## EXERCISE DESCRIPTION:
Return all of the data below verbatim and exclude every picture.
-- SOURCE DATA follows --
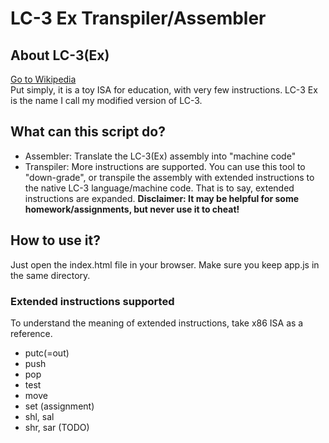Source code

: # LC-3 Ex Transpiler/Assembler
## About LC-3(Ex)
[Go to Wikipedia](https://en.wikipedia.org/wiki/Little_Computer_3)  
Put simply, it is a toy ISA for education, with very few instructions.
LC-3 Ex is the name I call my modified version of LC-3.
## What can this script do?
+ Assembler: Translate the LC-3(Ex) assembly into "machine code"
+ Transpiler: More instructions are supported. You can use this tool to "down-grade", or transpile the assembly with extended instructions to the native LC-3 language/machine code. That is to say, extended instructions are expanded.
**Disclaimer: It may be helpful for some homework/assignments, but never use it to cheat!**
## How to use it?
Just open the index.html file in your browser. Make sure you keep app.js in the same directory.
### Extended instructions supported
To understand the meaning of extended instructions, take x86 ISA as a reference.
+ putc(=out)
+ push
+ pop
+ test
+ move
+ set (assignment)
+ shl, sal
+ shr, sar (TODO)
-- SOURCE DATA concluded --
## SOLUTION:
Source code

: # LC-3 Ex Transpiler/Assembler
## About LC-3(Ex)
[Go to Wikipedia](https://en.wikipedia.org/wiki/Little_Computer_3)  
Put simply, it is a toy ISA for education, with very few instructions.
LC-3 Ex is the name I call my modified version of LC-3.
## What can this script do?
+ Assembler: Translate the LC-3(Ex) assembly into "machine code"
+ Transpiler: More instructions are supported. You can use this tool to "down-grade", or transpile the assembly with extended instructions to the native LC-3 language/machine code. That is to say, extended instructions are expanded.
**Disclaimer: It may be helpful for some homework/assignments, but never use it to cheat!**
## How to use it?
Just open the index.html file in your browser. Make sure you keep app.js in the same directory.
### Extended instructions supported
To understand the meaning of extended instructions, take x86 ISA as a reference.
+ putc(=out)
+ push
+ pop
+ test
+ move
+ set (assignment)
+ shl, sal
+ shr, sar (TODO)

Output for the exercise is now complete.